Dental bonds are resin prosthodontics that allow your dentist to alter and improve the look of the front of your tooth. The resin material molds directly onto the tooth, then is hardened with a light, for an application process that requires little time and effort. Bonds are easier and cheaper than porcelain veneers but the resin material is weaker and more prone to certain types of damage.
There are some lifestyle changes and considerations that can help you extend the lifespan of your resin dental bonds by minimizing the risk of damage.
Wear Mouthguard for Grinding
Teeth grinding puts a lot of bite force pressure on your teeth and that pressure can crack or otherwise damage the resin of your bond. Talk to your dentist about treatment options that might include wearing mouthguards for grinding in your sleep. Physical therapy can also help you relax and potentially stop grinding your teeth.
If you grind during the day, you can either wear your mouthguard around the clock or you can accept the risk of damage to your resin bond. Or you can instead opt to have a metal-backed porcelain crown installed, which will offer a new look to the tooth but with more durability than the resin bond.

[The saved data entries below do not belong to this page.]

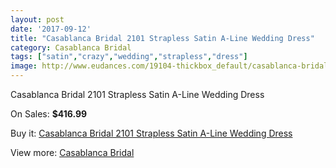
 ```yaml
---
layout: post
date: '2017-09-12'
title: "Casablanca Bridal 2101 Strapless Satin A-Line Wedding Dress"
category: Casablanca Bridal
tags: ["satin","crazy","wedding","strapless","dress"]
image: http://www.eudances.com/19104-thickbox_default/casablanca-bridal-2101-strapless-satin-a-line-wedding-dress.jpg
---
```

Casablanca Bridal 2101 Strapless Satin A-Line Wedding Dress

On Sales: **$416.99**
<a href="https://www.eudances.com/en/casablanca-bridal/5684-casablanca-bridal-2101-strapless-satin-a-line-wedding-dress.html"><amp-img layout="responsive" width="600" height="600" src="//www.eudances.com/19104-thickbox_default/casablanca-bridal-2101-strapless-satin-a-line-wedding-dress.jpg" alt="Casablanca Bridal 2101 Strapless Satin A-Line Wedding Dress 0" /></a>
<a href="https://www.eudances.com/en/casablanca-bridal/5684-casablanca-bridal-2101-strapless-satin-a-line-wedding-dress.html"><amp-img layout="responsive" width="600" height="600" src="//www.eudances.com/19106-thickbox_default/casablanca-bridal-2101-strapless-satin-a-line-wedding-dress.jpg" alt="Casablanca Bridal 2101 Strapless Satin A-Line Wedding Dress 1" /></a>
<a href="https://www.eudances.com/en/casablanca-bridal/5684-casablanca-bridal-2101-strapless-satin-a-line-wedding-dress.html"><amp-img layout="responsive" width="600" height="600" src="//www.eudances.com/19105-thickbox_default/casablanca-bridal-2101-strapless-satin-a-line-wedding-dress.jpg" alt="Casablanca Bridal 2101 Strapless Satin A-Line Wedding Dress 2" /></a>

Buy it: [Casablanca Bridal 2101 Strapless Satin A-Line Wedding Dress](https://www.eudances.com/en/casablanca-bridal/5684-casablanca-bridal-2101-strapless-satin-a-line-wedding-dress.html "Casablanca Bridal 2101 Strapless Satin A-Line Wedding Dress")

View more: [Casablanca Bridal](https://www.eudances.com/en/4-casablanca-bridal "Casablanca Bridal")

Avoid Staining Food and Drink
Resin isn't a stain resistant material so you need to avoid any food or drink that might stain the bond. The bond can become stained by the same materials that stain your natural teeth but the bond can't whiten with a regular teeth whitening procedure. Stained bonds will need to be removed and replaced.
If you have a long history of dental staining, you might want to consider a veneer or crown instead. Porcelain is more stain resistant than a dental bond, though porcelain is still not stain free so you still want to use caution with staining foods and brush your teeth immediately after eating or drinking.
Avoid Chewing Hard Foods
Try not to chomp down on a hard food directly with the tooth bearing the resin bond. Hard foods include apples, corn on the cob, and hard candy. You can still eat these foods; you simply need to avoid doing the biting with the bonded tooth. Biting down on a hard food can cause the resin to chip, crack, or come loose from your tooth.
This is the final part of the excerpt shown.